Below are some records; copy each line in them that contains "테이블을".

[Entries taken from a collection]

┌──

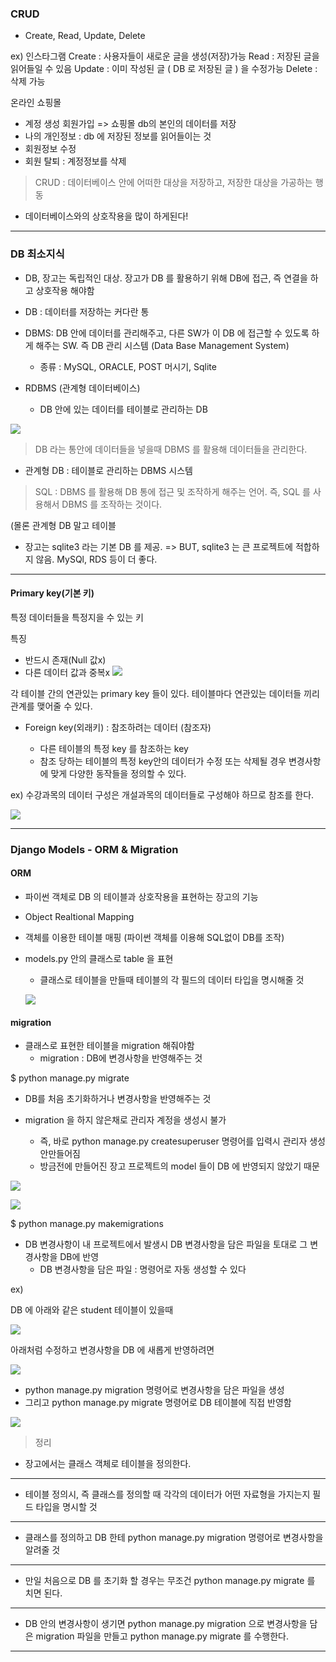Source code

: ### CRUD

- Create, Read, Update, Delete
 
ex) 인스타그램
Create : 사용자들이 새로운 글을 생성(저장)가능
Read : 저장된 글을 읽어들일 수 있음
Update : 이미 작성된 글 ( DB 로 저장된 글 ) 을 수정가능
Delete : 삭제 가능

온라인 쇼핑몰
- 계정 생성 회원가입 => 쇼핑몰 db의 본인의 데이터를 저장
- 나의 개인정보 : db 에 저장된 정보를 읽어들이는 것
- 회원정보 수정 
- 회원 탈퇴 : 계정정보를 삭제 

> CRUD : 데이터베이스 안에 어떠한 대상을 저장하고, 저장한 대상을 가공하는 행동


- 데이터베이스와의 상호작용을 많이 하게된다!

---

### DB 최소지식

- DB, 장고는 독립적인 대상. 
장고가 DB 를 활용하기 위해 DB에 접근, 즉 연결을 하고 상호작용 해야함

- DB : 데이터를 저장하는 커다란 통
   
- DBMS: DB 안에 데이터를 관리해주고, 다른 SW가 이 DB 에 접근할 수 있도록 하게 해주는 SW. 즉 DB 관리 시스템
(Data Base Management System)
  - 종류 : MySQL, ORACLE, POST 머시기, Sqlite
    
- RDBMS (관계형 데이터베이스)
    - DB 안에 있는 데이터를 테이블로 관리하는 DB

![](https://velog.velcdn.com/images/msung99/post/732116e1-c8cd-4c39-8e5f-4551276c0954/image.png)

> DB 라는 통안에 데이터들을 넣을때 DBMS 를 활용해 데이터들을 관리한다.
   - 관계형 DB : 테이블로 관리하는 DBMS 시스템

> SQL : DBMS 를 활용해 DB 통에 접근 및 조작하게 해주는 언어.
즉, SQL 를 사용해서 DBMS 를 조작하는 것이다.

(몰론 관계형 DB 말고 테이블

- 장고는 sqlite3 라는 기본 DB 를 제공. => BUT, sqlite3 는 큰 프로젝트에 적합하지 않음. MySQl, RDS 등이 더 좋다.

---

#### Primary key(기본 키)

특정 데이터들을 특정지을 수 있는 키

특징
- 반드시 존재(Null 값x)
- 다른 데이터 값과 중복x
![](https://velog.velcdn.com/images/msung99/post/e7daadb6-1da3-4243-83ca-bc2b4a31b639/image.png)

   
각 테이블 간의 연관있는 primary key 들이 있다.
테이블마다 연관있는 데이터들 끼리 관계를 맺어줄 수 있다.

- Foreign  key(외래키) : 참조하려는 데이터 (참조자)
 
   - 다른 테이블의 특정 key 를 참조하는 key
   - 참조 당하는 테이블의 특정 key안의 데이터가 수정 또는 삭제될 경우 변경사항에 맞게 다양한 동작들을 정의할 수 있다.
   
   
ex) 수강과목의 데이터 구성은 개설과목의 데이터들로 구성해야 하므로 참조를 한다.

![](https://velog.velcdn.com/images/msung99/post/50325261-940a-4e8d-817d-4f43a9a9adb4/image.png)


---


### Django Models - ORM & Migration


#### ORM
- 파이썬 객체로 DB 의 테이블과 상호작용을 표현하는 장고의 기능 
- Object Realtional Mapping
- 객체를 이용한 테이블 매핑 (파이썬 객체를 이용해 SQL없이 DB를 조작)
- models.py 안의 클래스로 table 을 표현
  - 클래스로 테이블을 만들때 테이블의 각 필드의 데이터 타입을 명시해줄 것
  
  ![](https://velog.velcdn.com/images/msung99/post/a624d8b2-b03b-435f-a9a6-f5455908e9fe/image.png)

  

#### migration

- 클래스로 표현한 테이블을 migration 해줘야함
    - migration : DB에 변경사항을 반영해주는 것



$ python manage.py migrate  
  - DB를 처음 초기화하거나 변경사항을 반영해주는 것
  
  - migration 을 하지 않은채로 관리자 계정을 생성시 불가
     - 즉, 바로 python manage.py createsuperuser 명령어를 입력시 관리자 생성 안만들어짐
     - 방금전에 만들어진 장고 프로젝트의 model 들이 DB 에 반영되지 않았기 때문

![](https://velog.velcdn.com/images/msung99/post/1a3c42aa-f97f-4a9b-833b-43feb0053106/image.png)

![](https://velog.velcdn.com/images/msung99/post/a877c7af-e1b1-4bef-9636-0f4d2fc5babd/image.png)

$ python manage.py makemigrations

   - DB 변경사항이 내 프로젝트에서 발생시 DB 변경사항을 담은 파일을 토대로 그 변경사항을 DB에 반영
      - DB 변경사항을 담은 파일 : 명령어로 자동 생성할 수 있다
      

ex) 

DB 에 아래와 같은 student 테이블이 있을때

![](https://velog.velcdn.com/images/msung99/post/5024d5f7-bfd6-4223-9ce1-344c5ec3fc31/image.png)

아래처럼 수정하고 변경사항을 DB 에 새롭게 반영하려면

![](https://velog.velcdn.com/images/msung99/post/fe10faff-8825-426b-b65f-af1009c2445a/image.png)

- python manage.py migration 명령어로 변경사항을 담은 파일을 생성
- 그리고 python manage.py migrate 명령어로 DB 테이블에 직접 반영함

![](https://velog.velcdn.com/images/msung99/post/8d5c502d-10f1-4f88-ae30-a2fdccab1235/image.png)


> 정리
- 장고에서는 클래스 객체로 테이블을 정의한다.
---
- 테이블 정의시, 즉 클래스를 정의할 때 각각의 데이터가 어떤 자료형을 가지는지 필드 타입을 명시할 것
---
- 클래스를 정의하고 DB 한테 python manage.py migration 명령어로 변경사항을 알려줄 것
---
- 만일 처음으로 DB 를 초기화 할 경우는 무조건 python manage.py migrate 를 치면 된다.
---
- DB 안의 변경사항이 생기면 python manage.py migration 으로 변경사항을 담은 migration 파일을 만들고 python manage.py migrate 를 수행한다.

---





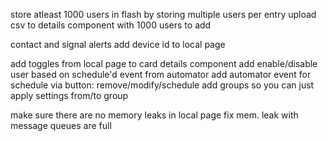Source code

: store atleast 1000 users in flash by storing multiple users per entry
upload csv to details component with 1000 users to add

contact and signal alerts
add device id to local page

add toggles from local page to card details component
add enable/disable user based on schedule'd event from automator
add automator event for schedule via button: remove/modify/schedule
add groups so you can just apply settings from/to group

make sure there are no memory leaks in local page
fix mem. leak with message queues are full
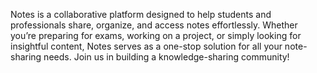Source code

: Notes is a collaborative platform designed to help students and professionals share, organize, and access notes effortlessly.
Whether you’re preparing for exams, 
working on a project, or simply looking for insightful content, 
Notes serves as a one-stop solution for all your note-sharing needs. Join us in building a knowledge-sharing community!
<!---
inonstu/inonstu is a ✨ special ✨ repository because its `README.md` (this file) appears on your GitHub profile.
You can click the Preview link to take a look at your changes.
--->

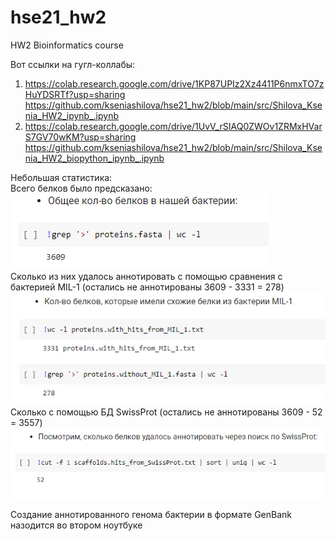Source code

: # hse21_hw2
HW2 Bioinformatics course


Вот ссылки на гугл-коллабы:
1) https://colab.research.google.com/drive/1KP87UPIz2Xz4411P6nmxTO7zHuYDSRTf?usp=sharing
   https://github.com/kseniashilova/hse21_hw2/blob/main/src/Shilova_Ksenia_HW2_ipynb_.ipynb
3) https://colab.research.google.com/drive/1UvV_rSIAQ0ZWOv1ZRMxHVarS7GV70wKM?usp=sharing
   https://github.com/kseniashilova/hse21_hw2/blob/main/src/Shilova_Ksenia_HW2_biopython_ipynb_.ipynb
  
Небольшая статистика:   
Всего белков было предсказано:  
![](https://github.com/kseniashilova/hse21_hw2/blob/main/images/all_amount.PNG)  
Cколько из них удалось аннотировать с помощью сравнения с бактерией MIL-1  (остались не аннотированы 3609 - 3331 = 278)
![](https://github.com/kseniashilova/hse21_hw2/blob/main/images/mil_1_amount.PNG)  
Cколько с помощью БД SwissProt  (остались не аннотированы 3609 - 52 = 3557)
![](https://github.com/kseniashilova/hse21_hw2/blob/main/images/swissProt_amount.PNG)  


Создание аннотированного генома бактерии в формате GenBank назодится во втором ноутбуке 
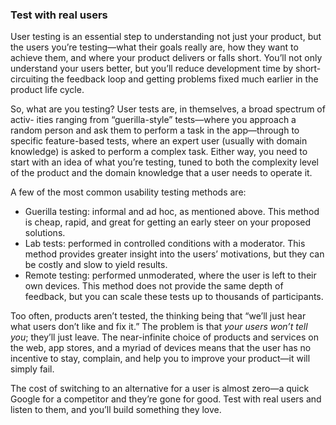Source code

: ### Test with real users

User testing is an essential step to understanding not just your product, but the users you’re testing—what their goals really are, how they want to achieve them, and where your product delivers or falls short. You’ll not only understand your users better, but you’ll reduce development time by short-circuiting the feedback loop and getting problems fixed much earlier in the product life cycle.

So, what are you testing? User tests are, in themselves, a broad spectrum of activ- ities ranging from “guerilla-style” tests—where you approach a random person and ask them to perform a task in the app—through to specific feature-based tests, where an expert user (usually with domain knowledge) is asked to perform a complex task. Either way, you need to start with an idea of what you’re testing, tuned to both the complexity level of the product and the domain knowledge that a user needs to operate it.

A few of the most common usability testing methods are:

- Guerilla testing: informal and ad hoc, as mentioned above. This method is cheap, rapid, and great for getting an early steer on your proposed solutions.
- Lab tests: performed in controlled conditions with a moderator. This method provides greater insight into the users’ motivations, but they can be costly and slow to yield results.
- Remote testing: performed unmoderated, where the user is left to their own devices. This method does not provide the same depth of feedback, but you can scale these tests up to thousands of participants.

Too often, products aren’t tested, the thinking being that “we’ll just hear what users don’t like and fix it.” The problem is that *your users won’t tell you*; they’ll just leave. The near-infinite choice of products and services on the web, app stores, and a myriad of devices means that the user has no incentive to stay, complain, and help you to improve your product—it will simply fail.

The cost of switching to an alternative for a user is almost zero—a quick Google for a competitor and they’re gone for good. Test with real users and listen to them, and you’ll build something they love.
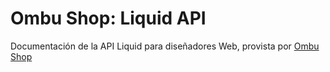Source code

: # Ombu Shop: Liquid API 

Documentación de la API Liquid para diseñadores Web, provista por [Ombu Shop](http://www.ombushop.com)

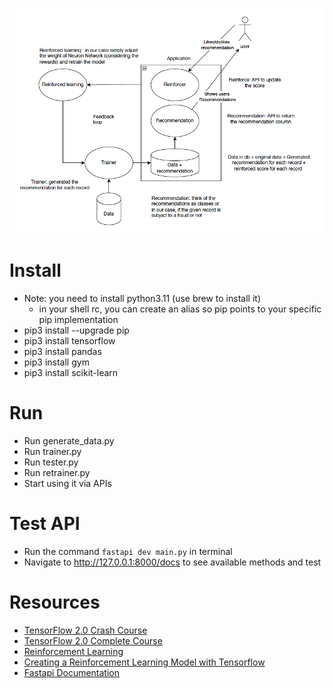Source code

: ![Alt text](diagram.png?raw=true "Optional Title")

# Install
- Note: you need to install python3.11 (use brew to install it)
  - in your shell rc, you can create an alias so pip points to your specific pip implementation 
- pip3 install --upgrade pip
- pip3 install tensorflow
- pip3 install pandas
- pip3 install gym
- pip3 install scikit-learn

# Run
- Run generate_data.py
- Run trainer.py
- Run tester.py
- Run retrainer.py
- Start using it via APIs

# Test API
- Run the command `fastapi dev main.py` in terminal
- Navigate to http://127.0.0.1:8000/docs to see available methods and test

# Resources
- [TensorFlow 2.0 Crash Course](https://www.youtube.com/watch?v=6g4O5UOH304&t=427s)
- [TensorFlow 2.0 Complete Course](https://www.youtube.com/watch?v=tPYj3fFJGjk)
- [Reinforcement Learning](https://colab.research.google.com/drive/1IlrlS3bB8t1Gd5Pogol4MIwUxlAjhWOQ#forceEdit=true&sandboxMode=true)
- [Creating a Reinforcement Learning Model with Tensorflow](https://medium.com/@aryanjha/creating-a-reinforcement-learning-model-with-tensorflow-39f97dfb0ee6)
- [Fastapi Documentation](https://fastapi.tiangolo.com/)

└──

• [ANSWER FOR THE TASK]
  - 클래스로 테이블을 만들때 테이블의 각 필드의 데이터 타입을 명시해줄 것
- 클래스로 표현한 테이블을 migration 해줘야함
- 장고에서는 클래스 객체로 테이블을 정의한다.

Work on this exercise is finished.